Si bien España puede presumir de algunas cosas, lamentablemente su sistema de telecomunicaciones no es una de ellas, sobre todo porque se trata de una red que tecnológicamente es de las menos desarrolladas pero a la vez es una de las más caras de toda Europa, algo que todos los años tanto organizaciones de consumidores como internautas individuales insisten en recordarnos.

No obstante, hoy en día es casi imprescindible contar con una buena red de comunicaciones, sobre todo en lo relacionado con las conexiones a Internet, por lo que se calcula que para el año 2025 aproximadamente un cincuenta por ciento de los hogares podrán disponer de una red de fibra óptica, si bien estos datos podrían ser bastante conservadores.
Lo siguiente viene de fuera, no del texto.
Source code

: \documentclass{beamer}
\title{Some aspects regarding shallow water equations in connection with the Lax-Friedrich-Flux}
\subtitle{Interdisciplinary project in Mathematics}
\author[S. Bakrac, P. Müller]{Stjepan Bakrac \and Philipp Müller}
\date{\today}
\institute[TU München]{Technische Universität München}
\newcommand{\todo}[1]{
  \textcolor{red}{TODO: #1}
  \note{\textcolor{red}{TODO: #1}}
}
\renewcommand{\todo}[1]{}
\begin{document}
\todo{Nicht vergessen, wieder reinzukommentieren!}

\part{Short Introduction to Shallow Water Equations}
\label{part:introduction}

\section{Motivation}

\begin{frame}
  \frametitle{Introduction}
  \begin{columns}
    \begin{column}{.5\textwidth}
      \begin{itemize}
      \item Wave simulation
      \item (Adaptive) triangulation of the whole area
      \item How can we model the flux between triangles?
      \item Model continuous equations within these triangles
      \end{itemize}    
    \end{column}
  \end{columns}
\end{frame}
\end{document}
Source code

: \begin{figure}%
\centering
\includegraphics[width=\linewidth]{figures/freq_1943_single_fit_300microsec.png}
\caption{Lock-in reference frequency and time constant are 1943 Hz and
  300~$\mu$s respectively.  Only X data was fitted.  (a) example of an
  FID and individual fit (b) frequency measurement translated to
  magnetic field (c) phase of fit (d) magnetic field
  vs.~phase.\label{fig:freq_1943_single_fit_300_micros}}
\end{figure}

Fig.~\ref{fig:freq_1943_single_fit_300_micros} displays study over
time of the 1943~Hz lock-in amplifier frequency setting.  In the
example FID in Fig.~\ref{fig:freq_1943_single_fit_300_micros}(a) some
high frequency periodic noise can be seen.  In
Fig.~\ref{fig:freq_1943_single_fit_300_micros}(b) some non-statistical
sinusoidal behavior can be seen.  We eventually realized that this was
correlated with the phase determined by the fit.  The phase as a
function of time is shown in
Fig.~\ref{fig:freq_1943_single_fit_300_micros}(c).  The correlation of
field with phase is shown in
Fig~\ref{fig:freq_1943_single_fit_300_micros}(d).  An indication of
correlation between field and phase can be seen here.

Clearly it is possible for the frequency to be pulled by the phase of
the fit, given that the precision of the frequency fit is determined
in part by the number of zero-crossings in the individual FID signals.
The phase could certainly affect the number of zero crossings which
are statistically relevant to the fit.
El principal problema de estas infraestructuras es su coste, razón por la que las grandes compañías de telefonía y servicios de Internet se centran en las grandes áreas urbanas, como Madrid y Barcelona, por su indudable potencial económico y su capacidad de albergar redes de varios operadores, aunque en los casos de otras áreas menores o incluso con menos de mil habitantes al no tratarse de zonas rentables lo más normal es que como mucho llegue una sola red y no exista competencia, razón por la cual quien quiera tener Internet a través de fibra óptica no podrá comparar precios ni podrá acogerse a ofertas por competencia.
Por desgracia, el mapa tecnológico español nos indica que casi con total seguridad seguiremos teniendo el sistema de comunicaciones menos desarrollado y más caro de toda Europa, al menos por una cantidad indefinida de años. Por lo tanto, me atrevo a aconsejaros que por el momento continuéis con una conexión a Internet basada en la línea telefónica avanzada, como el ADSL o el VDSL, ya que con veinte o treinta megas de velocidad podremos conectarnos y no tendremos que gastar de más, al menos mientras haya competencia en este campo.